Fundada em 1985, em seu primeiro samba-enredo homenageou o cometa Halley, com o samba-enredo E os astros contam a estória, letra e música de José Antônio Cravo.
“Parecia até que Joãosinho Trinta tinha baixado no terreiro da Juriti, tamanha era a beleza da escola desfilando na avenida, inspirada na Beija-Flor, com o verde e branco.”
Já no fim do ciclo das escolas de samba, em 1988 surge o Recreativo Esportivo e Cultura Escola de Samba Flor de Lis, dos moradores do bairro Juca Batista.
Foi campeã naquele ano no quesito samba-enredo (Para não dizer que não falei das flores), de autoria de seu fundador Raimundo João de Souza.
Fim de um ciclo carnavalesco
O carnaval das escolas de samba na avenida teve o seu ciclo encerrado em 1993. Por incrível que pareça, e por justiça histórica, a última escola campeã na avenida foi a primeira a surgir em Itabira – e a mais pobre, a Gente Humilde, do Tobias. “Desbancou todas as outras escolas”, conta Marconi Ferreira, salientando que as tradicionais agremiações carnavalescas já não viviam o seu esplendor.
Após o último desfile com todas escolas de samba, por uns três anos seguintes a Unidos de Itabira continuou desfilando solitária, como uma heroína da resistência. “Dona Durce ainda persistiu, mas não teve como continuar sem o apoio oficial”, recorda Marconi Ferreira.
Já sem as escolas de samba, veio a invasão do “carnaval baiano” e tudo se transformou para pior. É que não veio o afoxé e muito menos os blocos afro, o Ilê Aiyê, muito menos o trio Elétrico de Dodô e Osmar.
Vieram os axés-musics mal copiados de Ivete Sangalo e Claudia Leite, massificando um carnaval na então recém-inaugurada avenida Mauro Ribeiro. Pelo seu desgaste natural, chegou ao fim sem deixar saudade.
Renascendo com os blocos
Por muito tempo Itabira ficou sem nada ter para festejar durante o tríduo momesco. Mas o incansável carnavalesco Marconi Ferreira promoveu um concurso de marchinhas (prêmio Abre Alas) em 2015 e 2016.
Tentou reeditar o concurso recentemente. Sem apoio, desistiu.

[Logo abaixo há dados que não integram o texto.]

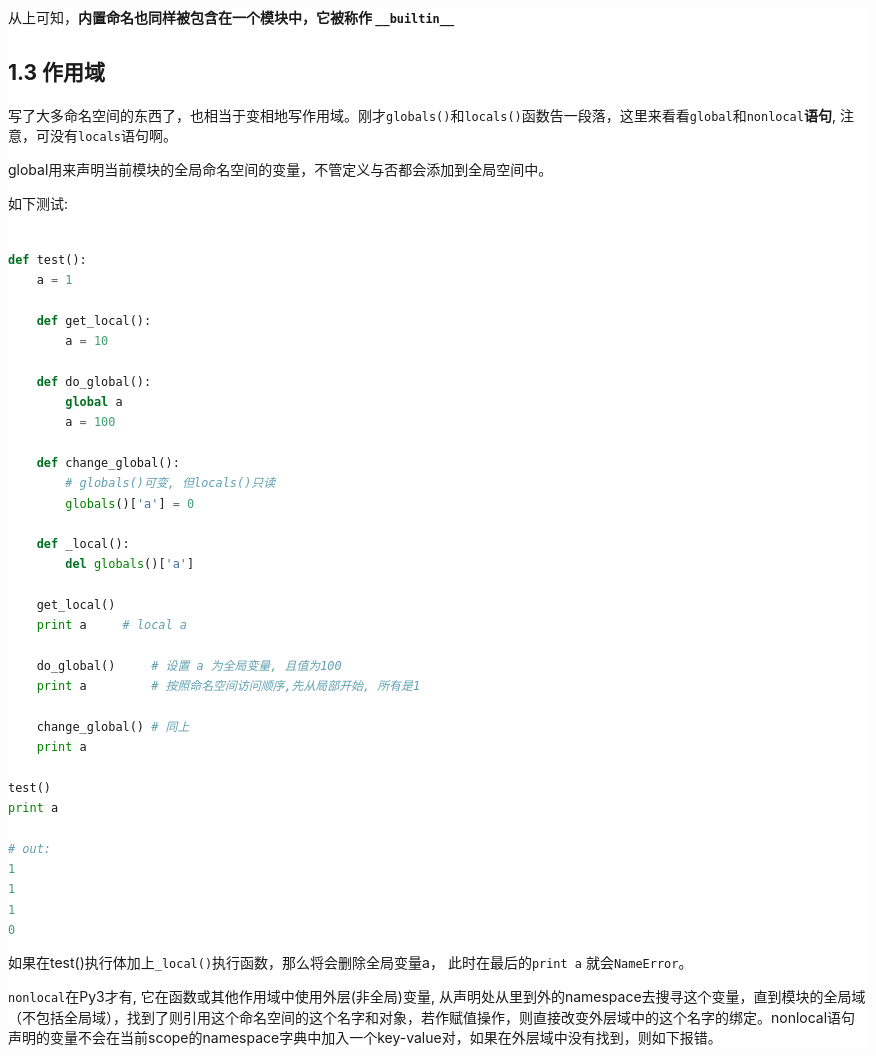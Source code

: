 从上可知，**内置命名也同样被包含在一个模块中，它被称作 `__builtin__`**

## 1.3 作用域

写了大多命名空间的东西了，也相当于变相地写作用域。刚才`globals()`和`locals()`函数告一段落，这里来看看`global`和`nonlocal`**语句**, 注意，可没有`locals`语句啊。

global用来声明当前模块的全局命名空间的变量，不管定义与否都会添加到全局空间中。

如下测试:

```python

def test():
    a = 1

    def get_local():
        a = 10

    def do_global():
        global a
        a = 100

    def change_global():
        # globals()可变, 但locals()只读
        globals()['a'] = 0

    def _local():
        del globals()['a']

    get_local()
    print a     # local a

    do_global()     # 设置 a 为全局变量, 且值为100
    print a         # 按照命名空间访问顺序,先从局部开始, 所有是1

    change_global() # 同上
    print a

test()
print a   

# out:
1
1
1
0
```

如果在test()执行体加上`_local()`执行函数，那么将会删除全局变量a， 此时在最后的`print a` 就会`NameError`。

`nonlocal`在Py3才有, 它在函数或其他作用域中使用外层(非全局)变量, 从声明处从里到外的namespace去搜寻这个变量，直到模块的全局域（不包括全局域），找到了则引用这个命名空间的这个名字和对象，若作赋值操作，则直接改变外层域中的这个名字的绑定。nonlocal语句声明的变量不会在当前scope的namespace字典中加入一个key-value对，如果在外层域中没有找到，则如下报错。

Agora, ele vê com alegria o retorno dos blocos como fórmula mais adequada e participativa de revitalizar o carnaval para o povo itabirano, principalmente para a maioria que não tem como carnavalizar e deixar se levar para curtir a festa momesca em outras cidades.

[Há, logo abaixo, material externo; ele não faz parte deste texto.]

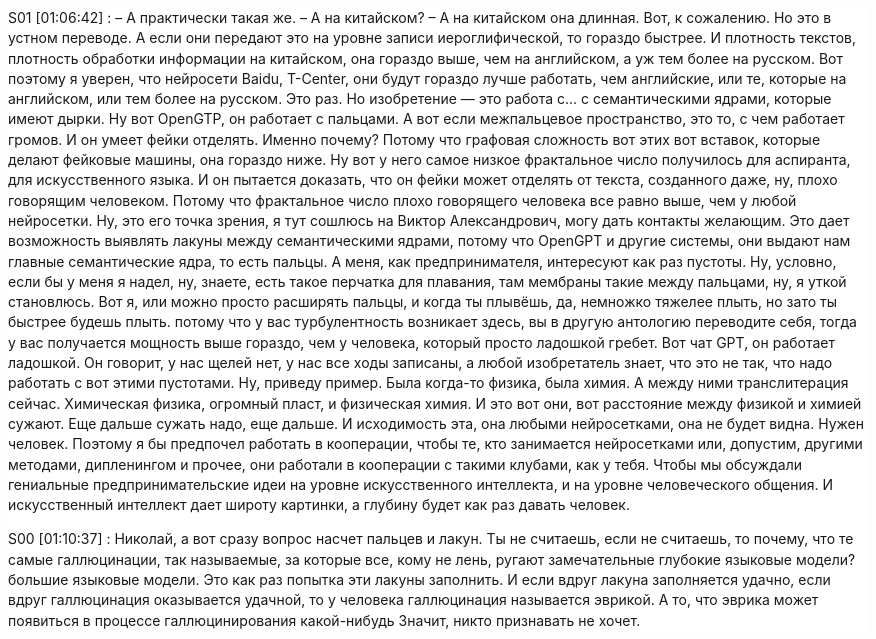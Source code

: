 S01 [01:06:42]  : – А практически такая же. – А на китайском? – А на китайском она длинная. Вот, к сожалению. Но это в устном переводе. А если они передают это на уровне записи иероглифической, то гораздо быстрее. И плотность текстов, плотность обработки информации на китайском, она гораздо выше, чем на английском, а уж тем более на русском. Вот поэтому я уверен, что нейросети Baidu, T-Center, они будут гораздо лучше работать, чем английские, или те, которые на английском, или тем более на русском. Это раз. Но изобретение — это работа с... с семантическими ядрами, которые имеют дырки. Ну вот OpenGTP, он работает с пальцами. А вот если межпальцевое пространство, это то, с чем работает громов. И он умеет фейки отделять. Именно почему? Потому что графовая сложность вот этих вот вставок, которые делают фейковые машины, она гораздо ниже. Ну вот у него самое низкое фрактальное число получилось для аспиранта, для искусственного языка. И он пытается доказать, что он фейки может отделять от текста, созданного даже, ну, плохо говорящим человеком. Потому что фрактальное число плохо говорящего человека все равно выше, чем у любой нейросетки. Ну, это его точка зрения, я тут сошлюсь на Виктор Александрович, могу дать контакты желающим. Это дает возможность выявлять лакуны между семантическими ядрами, потому что OpenGPT и другие системы, они выдают нам главные семантические ядра, то есть пальцы. А меня, как предпринимателя, интересуют как раз пустоты. Ну, условно, если бы у меня я надел, ну, знаете, есть такое перчатка для плавания, там мембраны такие между пальцами, ну, я уткой становлюсь. Вот я, или можно просто расширять пальцы, и когда ты плывёшь, да, немножко тяжелее плыть, но зато ты быстрее будешь плыть. потому что у вас турбулентность возникает здесь, вы в другую антологию переводите себя, тогда у вас получается мощность выше гораздо, чем у человека, который просто ладошкой гребет. Вот чат GPT, он работает ладошкой. Он говорит, у нас щелей нет, у нас все ходы записаны, а любой изобретатель знает, что это не так, что надо работать с вот этими пустотами. Ну, приведу пример. Была когда-то физика, была химия. А между ними транслитерация сейчас. Химическая физика, огромный пласт, и физическая химия. И это вот они, вот расстояние между физикой и химией сужают. Еще дальше сужать надо, еще дальше. И исходимость эта, она любыми нейросетками, она не будет видна. Нужен человек. Поэтому я бы предпочел работать в кооперации, чтобы те, кто занимается нейросетками или, допустим, другими методами, дипленингом и прочее, они работали в кооперации с такими клубами, как у тебя. Чтобы мы обсуждали гениальные предпринимательские идеи на уровне искусственного интеллекта, и на уровне человеческого общения. И искусственный интеллект дает широту картинки, а глубину будет как раз давать человек. 

S00 [01:10:37]  : Николай, а вот сразу вопрос насчет пальцев и лакун. Ты не считаешь, если не считаешь, то почему, что те самые галлюцинации, так называемые, за которые все, кому не лень, ругают замечательные глубокие языковые модели? большие языковые модели. Это как раз попытка эти лакуны заполнить. И если вдруг лакуна заполняется удачно, если вдруг галлюцинация оказывается удачной, то у человека галлюцинация называется эврикой. А то, что эврика может появиться в процессе галлюцинирования какой-нибудь Значит, никто признавать не хочет.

Assim como tem ocorrido em outras cidades, inclusive em BH, que por muitos anos ficou praticamente sem o culto ao Rei Momo, Itabira pode ter o seu carnaval de volta, se houver o apoio necessário e a Prefeitura não atrapalhar se não puder ajudar. “Acredito nos carnavais que podem ser organizados nos bairros e em pequenas comunidades. É um carnaval mais autêntico e popular”, defende Marconi Ferreira.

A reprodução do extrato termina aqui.